The same thing, in a more rigorous process, happens at a bank or any other lending institution. These banks typically look at income records, past loans, your savings etc. before they will consider you for a loan. Before you take a loan, the bank will typically ask that you also deposit some collateral. Collateral is basically anything that has value that a bank or lender can sell if you aren't able to pay your loan back. They might also ask for a guarantor, which is a person that is legally reponsible for taking over the loan if you fail to pay.
As you might have picked up on, for credit to work you need to know some things about the person borrowing, and perhaps their relationships to other people. On a regular blockchain (the tech behind Fragmynt), there is no concept of identity. There are only addresses which can be created by anybody, completely anonymously. This poses an issue for issuing credit because we can't tell anything about the person who wants to borrow. Fortunately there are some things that we can do to fix it.
This section's title is a very fancy name for a particular way of recording aspects of someone's identity on a blockchain. We won't use the term often (it was borrowed from a video game), because a soul-bound tokens are essentially glorified, non-transferable (this is the important part) badges.
Want to know more about Soul Bound Tokens?
If you would like to learn more about soul bound tokens there are loads of resources online. Here is a link to a good one to start you off.
The basic idea is that these badges can be for anything. For example they could be for your age, your citizenship, your qualifications, and (crucially for this example) even your previous history of interactions with a financial system. The badges are sent from one wallet to another and once you receive one you can't get rid of it.

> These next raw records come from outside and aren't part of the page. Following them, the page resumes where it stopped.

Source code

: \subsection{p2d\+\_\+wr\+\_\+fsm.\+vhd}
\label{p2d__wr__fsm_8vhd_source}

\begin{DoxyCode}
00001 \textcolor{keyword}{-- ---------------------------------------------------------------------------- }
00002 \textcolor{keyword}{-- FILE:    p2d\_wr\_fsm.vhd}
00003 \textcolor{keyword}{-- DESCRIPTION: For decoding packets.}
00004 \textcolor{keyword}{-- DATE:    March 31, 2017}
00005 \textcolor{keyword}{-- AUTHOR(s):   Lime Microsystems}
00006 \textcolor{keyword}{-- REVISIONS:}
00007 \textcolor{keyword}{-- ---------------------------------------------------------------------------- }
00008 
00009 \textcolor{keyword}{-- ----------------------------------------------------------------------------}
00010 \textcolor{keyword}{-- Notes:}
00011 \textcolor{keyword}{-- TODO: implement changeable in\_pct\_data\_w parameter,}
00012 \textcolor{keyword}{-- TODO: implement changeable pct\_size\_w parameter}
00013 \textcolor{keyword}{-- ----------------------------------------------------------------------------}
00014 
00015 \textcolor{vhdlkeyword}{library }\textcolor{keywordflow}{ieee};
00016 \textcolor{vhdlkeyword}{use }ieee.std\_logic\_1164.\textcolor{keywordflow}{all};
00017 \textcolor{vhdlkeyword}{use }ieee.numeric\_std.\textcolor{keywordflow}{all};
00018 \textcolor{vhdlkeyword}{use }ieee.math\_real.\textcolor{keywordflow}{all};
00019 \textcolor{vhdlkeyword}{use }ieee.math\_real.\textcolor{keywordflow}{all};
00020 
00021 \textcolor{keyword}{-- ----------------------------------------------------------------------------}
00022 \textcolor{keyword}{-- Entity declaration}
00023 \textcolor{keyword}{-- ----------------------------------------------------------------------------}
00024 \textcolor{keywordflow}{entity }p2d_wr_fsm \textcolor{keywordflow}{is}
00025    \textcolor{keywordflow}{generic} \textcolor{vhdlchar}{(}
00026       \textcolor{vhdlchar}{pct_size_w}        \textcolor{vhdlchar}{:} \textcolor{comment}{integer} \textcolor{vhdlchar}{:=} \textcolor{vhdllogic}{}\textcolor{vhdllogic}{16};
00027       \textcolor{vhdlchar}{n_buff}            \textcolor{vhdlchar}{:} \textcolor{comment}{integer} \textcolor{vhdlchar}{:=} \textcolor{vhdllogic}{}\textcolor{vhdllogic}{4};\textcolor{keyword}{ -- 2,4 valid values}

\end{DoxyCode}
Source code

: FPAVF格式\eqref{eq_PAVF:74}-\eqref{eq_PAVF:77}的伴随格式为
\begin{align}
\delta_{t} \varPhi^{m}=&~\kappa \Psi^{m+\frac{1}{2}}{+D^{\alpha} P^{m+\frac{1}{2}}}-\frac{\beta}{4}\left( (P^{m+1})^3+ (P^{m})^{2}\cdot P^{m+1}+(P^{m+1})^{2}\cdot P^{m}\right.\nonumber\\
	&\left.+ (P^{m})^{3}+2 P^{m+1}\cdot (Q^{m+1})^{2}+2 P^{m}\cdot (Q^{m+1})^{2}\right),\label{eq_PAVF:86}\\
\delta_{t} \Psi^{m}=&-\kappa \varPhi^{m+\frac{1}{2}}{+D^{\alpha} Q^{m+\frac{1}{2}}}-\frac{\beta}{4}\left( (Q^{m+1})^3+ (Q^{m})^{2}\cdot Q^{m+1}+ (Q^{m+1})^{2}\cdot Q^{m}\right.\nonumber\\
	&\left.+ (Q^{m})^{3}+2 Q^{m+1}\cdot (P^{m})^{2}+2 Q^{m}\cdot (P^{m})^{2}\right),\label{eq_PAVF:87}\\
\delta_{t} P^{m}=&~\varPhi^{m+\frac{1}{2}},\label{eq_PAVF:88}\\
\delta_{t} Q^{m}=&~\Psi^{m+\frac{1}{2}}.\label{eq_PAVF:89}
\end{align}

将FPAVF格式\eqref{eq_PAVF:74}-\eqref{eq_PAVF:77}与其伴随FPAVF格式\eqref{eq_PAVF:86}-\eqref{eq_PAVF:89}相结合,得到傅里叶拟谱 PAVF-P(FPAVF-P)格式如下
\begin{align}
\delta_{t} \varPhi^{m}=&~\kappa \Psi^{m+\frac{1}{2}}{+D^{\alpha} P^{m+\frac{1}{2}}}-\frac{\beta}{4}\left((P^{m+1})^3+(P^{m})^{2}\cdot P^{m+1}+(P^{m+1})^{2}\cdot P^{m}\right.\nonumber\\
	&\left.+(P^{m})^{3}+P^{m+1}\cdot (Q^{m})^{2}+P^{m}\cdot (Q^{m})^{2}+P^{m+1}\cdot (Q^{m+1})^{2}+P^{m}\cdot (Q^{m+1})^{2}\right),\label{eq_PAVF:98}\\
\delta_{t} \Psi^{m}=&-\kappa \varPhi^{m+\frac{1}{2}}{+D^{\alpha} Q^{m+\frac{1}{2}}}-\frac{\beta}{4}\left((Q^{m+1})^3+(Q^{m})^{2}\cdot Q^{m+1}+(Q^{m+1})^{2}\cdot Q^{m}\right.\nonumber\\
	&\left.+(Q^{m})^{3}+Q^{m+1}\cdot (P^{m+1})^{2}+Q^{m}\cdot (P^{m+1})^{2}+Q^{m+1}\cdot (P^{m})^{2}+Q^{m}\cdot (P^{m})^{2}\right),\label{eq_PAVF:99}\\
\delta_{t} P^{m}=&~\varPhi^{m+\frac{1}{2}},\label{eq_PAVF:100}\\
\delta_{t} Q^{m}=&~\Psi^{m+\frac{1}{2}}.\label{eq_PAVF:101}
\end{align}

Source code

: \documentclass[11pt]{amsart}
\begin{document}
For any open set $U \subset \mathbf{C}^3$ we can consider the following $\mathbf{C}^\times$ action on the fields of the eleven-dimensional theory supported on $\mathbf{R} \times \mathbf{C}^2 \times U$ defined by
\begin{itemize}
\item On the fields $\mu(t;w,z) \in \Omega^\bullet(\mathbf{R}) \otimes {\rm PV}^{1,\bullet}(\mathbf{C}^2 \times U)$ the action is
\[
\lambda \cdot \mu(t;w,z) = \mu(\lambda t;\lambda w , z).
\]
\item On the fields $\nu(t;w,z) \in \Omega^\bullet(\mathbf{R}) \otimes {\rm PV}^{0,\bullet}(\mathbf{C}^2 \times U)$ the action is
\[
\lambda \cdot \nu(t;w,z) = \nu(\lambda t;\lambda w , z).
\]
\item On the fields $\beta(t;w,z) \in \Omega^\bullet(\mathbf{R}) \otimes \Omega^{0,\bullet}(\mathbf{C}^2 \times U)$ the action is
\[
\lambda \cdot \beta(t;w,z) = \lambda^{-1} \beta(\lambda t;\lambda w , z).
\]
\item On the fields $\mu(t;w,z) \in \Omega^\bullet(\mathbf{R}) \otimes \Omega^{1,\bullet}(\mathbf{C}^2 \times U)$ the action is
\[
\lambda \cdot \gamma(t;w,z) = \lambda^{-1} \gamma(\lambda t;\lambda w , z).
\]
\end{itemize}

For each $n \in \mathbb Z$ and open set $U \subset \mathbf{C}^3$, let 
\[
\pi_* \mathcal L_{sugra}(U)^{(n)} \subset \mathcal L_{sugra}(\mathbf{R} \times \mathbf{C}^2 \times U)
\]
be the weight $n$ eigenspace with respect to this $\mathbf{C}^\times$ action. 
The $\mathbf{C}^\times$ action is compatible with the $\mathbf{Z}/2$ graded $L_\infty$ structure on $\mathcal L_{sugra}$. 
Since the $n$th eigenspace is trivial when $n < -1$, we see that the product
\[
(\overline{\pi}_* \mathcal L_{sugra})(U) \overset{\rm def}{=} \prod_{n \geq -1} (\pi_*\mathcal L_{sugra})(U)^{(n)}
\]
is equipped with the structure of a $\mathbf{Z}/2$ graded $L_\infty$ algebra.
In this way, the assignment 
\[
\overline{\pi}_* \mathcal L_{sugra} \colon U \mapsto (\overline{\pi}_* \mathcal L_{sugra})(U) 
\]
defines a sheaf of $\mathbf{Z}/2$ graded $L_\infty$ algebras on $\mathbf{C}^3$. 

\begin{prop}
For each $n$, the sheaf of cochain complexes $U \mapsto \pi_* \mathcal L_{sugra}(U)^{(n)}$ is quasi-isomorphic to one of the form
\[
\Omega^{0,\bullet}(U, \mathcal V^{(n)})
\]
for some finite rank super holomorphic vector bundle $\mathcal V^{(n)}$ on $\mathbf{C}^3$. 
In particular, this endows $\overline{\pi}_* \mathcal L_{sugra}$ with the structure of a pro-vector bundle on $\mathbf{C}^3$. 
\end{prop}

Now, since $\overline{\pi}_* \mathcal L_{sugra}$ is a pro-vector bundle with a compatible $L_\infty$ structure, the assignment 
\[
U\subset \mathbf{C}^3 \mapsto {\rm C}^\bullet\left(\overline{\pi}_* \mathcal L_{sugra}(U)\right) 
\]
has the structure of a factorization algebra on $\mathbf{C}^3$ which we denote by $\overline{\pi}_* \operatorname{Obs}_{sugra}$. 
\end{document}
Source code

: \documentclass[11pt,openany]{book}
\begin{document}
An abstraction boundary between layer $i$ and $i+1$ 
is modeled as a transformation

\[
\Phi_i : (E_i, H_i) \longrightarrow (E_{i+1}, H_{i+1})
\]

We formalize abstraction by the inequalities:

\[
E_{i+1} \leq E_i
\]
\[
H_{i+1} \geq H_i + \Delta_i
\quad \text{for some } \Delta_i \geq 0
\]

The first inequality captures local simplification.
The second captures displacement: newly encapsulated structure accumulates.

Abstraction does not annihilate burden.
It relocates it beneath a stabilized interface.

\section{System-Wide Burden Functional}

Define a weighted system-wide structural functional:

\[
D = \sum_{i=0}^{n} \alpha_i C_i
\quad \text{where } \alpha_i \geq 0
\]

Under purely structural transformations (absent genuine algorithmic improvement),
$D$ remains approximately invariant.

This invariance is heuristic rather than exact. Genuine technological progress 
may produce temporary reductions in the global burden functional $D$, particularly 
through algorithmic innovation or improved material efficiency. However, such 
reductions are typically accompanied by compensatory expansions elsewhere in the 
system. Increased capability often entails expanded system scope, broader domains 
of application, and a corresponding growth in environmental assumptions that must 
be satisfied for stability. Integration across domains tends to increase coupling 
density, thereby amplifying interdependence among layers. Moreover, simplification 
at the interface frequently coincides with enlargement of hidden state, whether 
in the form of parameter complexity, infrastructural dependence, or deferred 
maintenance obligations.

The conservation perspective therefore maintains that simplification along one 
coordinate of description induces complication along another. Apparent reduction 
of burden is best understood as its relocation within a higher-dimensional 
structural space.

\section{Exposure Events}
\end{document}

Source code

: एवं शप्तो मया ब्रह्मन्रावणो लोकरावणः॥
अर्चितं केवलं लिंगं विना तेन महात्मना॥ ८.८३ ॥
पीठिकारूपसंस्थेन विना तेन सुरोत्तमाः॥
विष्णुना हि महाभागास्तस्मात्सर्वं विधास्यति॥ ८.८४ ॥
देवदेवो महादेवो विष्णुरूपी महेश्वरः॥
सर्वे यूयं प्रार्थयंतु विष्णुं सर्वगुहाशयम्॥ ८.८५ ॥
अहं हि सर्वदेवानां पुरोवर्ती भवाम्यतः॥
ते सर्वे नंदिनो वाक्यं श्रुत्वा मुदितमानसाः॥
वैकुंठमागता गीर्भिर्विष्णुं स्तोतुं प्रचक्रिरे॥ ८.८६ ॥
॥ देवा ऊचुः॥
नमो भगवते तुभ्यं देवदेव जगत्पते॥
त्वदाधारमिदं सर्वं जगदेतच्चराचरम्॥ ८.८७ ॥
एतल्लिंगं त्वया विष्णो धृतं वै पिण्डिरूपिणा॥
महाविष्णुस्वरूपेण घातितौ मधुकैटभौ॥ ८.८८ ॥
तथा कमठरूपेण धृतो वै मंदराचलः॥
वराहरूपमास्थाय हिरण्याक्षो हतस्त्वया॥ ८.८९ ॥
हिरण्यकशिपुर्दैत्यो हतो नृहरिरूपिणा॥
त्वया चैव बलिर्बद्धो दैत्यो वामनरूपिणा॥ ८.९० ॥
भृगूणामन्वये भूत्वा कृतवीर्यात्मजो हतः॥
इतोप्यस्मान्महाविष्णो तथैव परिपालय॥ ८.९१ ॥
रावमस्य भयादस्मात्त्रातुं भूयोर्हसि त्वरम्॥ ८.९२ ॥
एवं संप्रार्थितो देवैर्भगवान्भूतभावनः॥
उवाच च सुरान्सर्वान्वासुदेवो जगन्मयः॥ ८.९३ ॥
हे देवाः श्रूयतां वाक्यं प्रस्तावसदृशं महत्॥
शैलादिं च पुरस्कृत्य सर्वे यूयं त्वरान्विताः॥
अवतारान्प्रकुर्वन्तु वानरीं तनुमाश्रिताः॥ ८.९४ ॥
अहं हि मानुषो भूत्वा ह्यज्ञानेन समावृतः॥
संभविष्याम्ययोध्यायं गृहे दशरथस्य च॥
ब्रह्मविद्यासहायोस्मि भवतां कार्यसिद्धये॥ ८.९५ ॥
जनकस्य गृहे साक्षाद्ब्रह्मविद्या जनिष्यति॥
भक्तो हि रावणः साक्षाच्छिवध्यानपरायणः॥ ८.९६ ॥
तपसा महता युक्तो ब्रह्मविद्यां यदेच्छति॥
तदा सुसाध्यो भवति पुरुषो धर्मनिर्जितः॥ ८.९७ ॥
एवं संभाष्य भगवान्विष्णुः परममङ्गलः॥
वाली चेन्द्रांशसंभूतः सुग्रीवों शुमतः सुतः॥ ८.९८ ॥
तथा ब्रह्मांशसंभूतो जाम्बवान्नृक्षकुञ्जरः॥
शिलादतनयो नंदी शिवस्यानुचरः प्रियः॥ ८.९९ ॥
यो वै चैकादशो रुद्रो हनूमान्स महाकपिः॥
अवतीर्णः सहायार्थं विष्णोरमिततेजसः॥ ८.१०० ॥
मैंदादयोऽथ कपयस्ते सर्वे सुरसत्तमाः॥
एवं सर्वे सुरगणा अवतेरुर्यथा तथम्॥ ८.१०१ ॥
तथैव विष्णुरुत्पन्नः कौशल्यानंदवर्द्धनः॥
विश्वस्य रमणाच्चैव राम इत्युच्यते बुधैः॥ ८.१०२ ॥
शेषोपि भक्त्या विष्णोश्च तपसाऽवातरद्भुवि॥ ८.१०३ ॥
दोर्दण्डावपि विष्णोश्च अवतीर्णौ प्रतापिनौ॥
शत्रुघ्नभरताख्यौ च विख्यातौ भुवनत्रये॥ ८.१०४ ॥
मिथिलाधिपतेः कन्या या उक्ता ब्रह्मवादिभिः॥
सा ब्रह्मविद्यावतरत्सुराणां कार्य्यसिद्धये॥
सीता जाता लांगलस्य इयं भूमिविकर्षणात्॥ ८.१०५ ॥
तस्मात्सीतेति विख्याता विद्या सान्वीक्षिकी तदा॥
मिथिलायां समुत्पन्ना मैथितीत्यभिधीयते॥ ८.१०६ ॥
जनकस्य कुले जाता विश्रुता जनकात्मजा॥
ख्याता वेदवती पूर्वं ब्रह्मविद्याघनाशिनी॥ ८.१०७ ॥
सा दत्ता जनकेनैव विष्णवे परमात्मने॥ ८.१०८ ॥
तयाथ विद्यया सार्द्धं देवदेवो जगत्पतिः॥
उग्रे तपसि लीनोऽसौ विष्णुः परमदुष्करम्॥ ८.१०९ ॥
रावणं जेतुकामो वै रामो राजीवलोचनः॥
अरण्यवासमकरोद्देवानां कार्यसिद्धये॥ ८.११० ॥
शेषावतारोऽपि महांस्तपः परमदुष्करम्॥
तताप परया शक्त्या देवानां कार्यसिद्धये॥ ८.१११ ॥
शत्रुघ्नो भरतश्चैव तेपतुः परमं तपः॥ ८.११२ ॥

At a very high level, a blockchain is just a list of wallets and what is inside the wallets. Wallets can hold tokens. The Fragmynt Identity protocol allows each wallet on FEN to send other wallets these non-transferable tokens (badges). This might seem silly but it becomes very useful if we start to know things about some of the wallets in the system. For example, one wallet could be associated with the citizenship department of a country. This wallet could then issue a badge to the wallet of anybody that was a citizen of that country. Then we would know the citizenship of the person who owns a wallet, just by looking at that wallet's badges. The same could be said for any number of attributes.
For example, a credit score could be compiled from badges issues by the automatic programs running all the pieces of financial infrastructure on FEN. Then we could know something about a wallet's history and behaviour inside the financial system. This would allow us to ascertain the reputation of a particular wallet and decide whether we should give credit to it or not, even without knowing anything specific about the owner.
These badges could also be used for guarantoring. We could evaluate the reputation of a wallet based on the wallets it is connected to. For example, if a wallet with a very long and honest reputation, issued a badge to a newer wallet, we could be confident that this newer wallet can be trusted, even though it doesn't have a history associated with it.
As you can see, having this ability to associate wallets with one another is very powerful and lets us build pieces of infrastructure that we wouldn't otherwise be able to build. You might be thinking, "I can think of other ways of doing this that don't seem so convoluted". I think this idea can seem overly complex on first glance but it is actually a remarkably simple and efficient way of solving this problem without having to rely on a centralized entity.
Why yes there is, thanks for asking! This protocol is built deep into the foundation of FEN. This is important because the crucial piece you need for this to work is for everybody to agree what badge template should be used. For older chains this is not possible because you can't change a chain after it has been built so what you need is for a very spread out bunch of people to all agree together - not an easy task. Another admittedly boring but important advantage is that we were able to build it in a highly efficient manner also. Both the identity and market protocol are as much a part of FEN as your head is part of your body.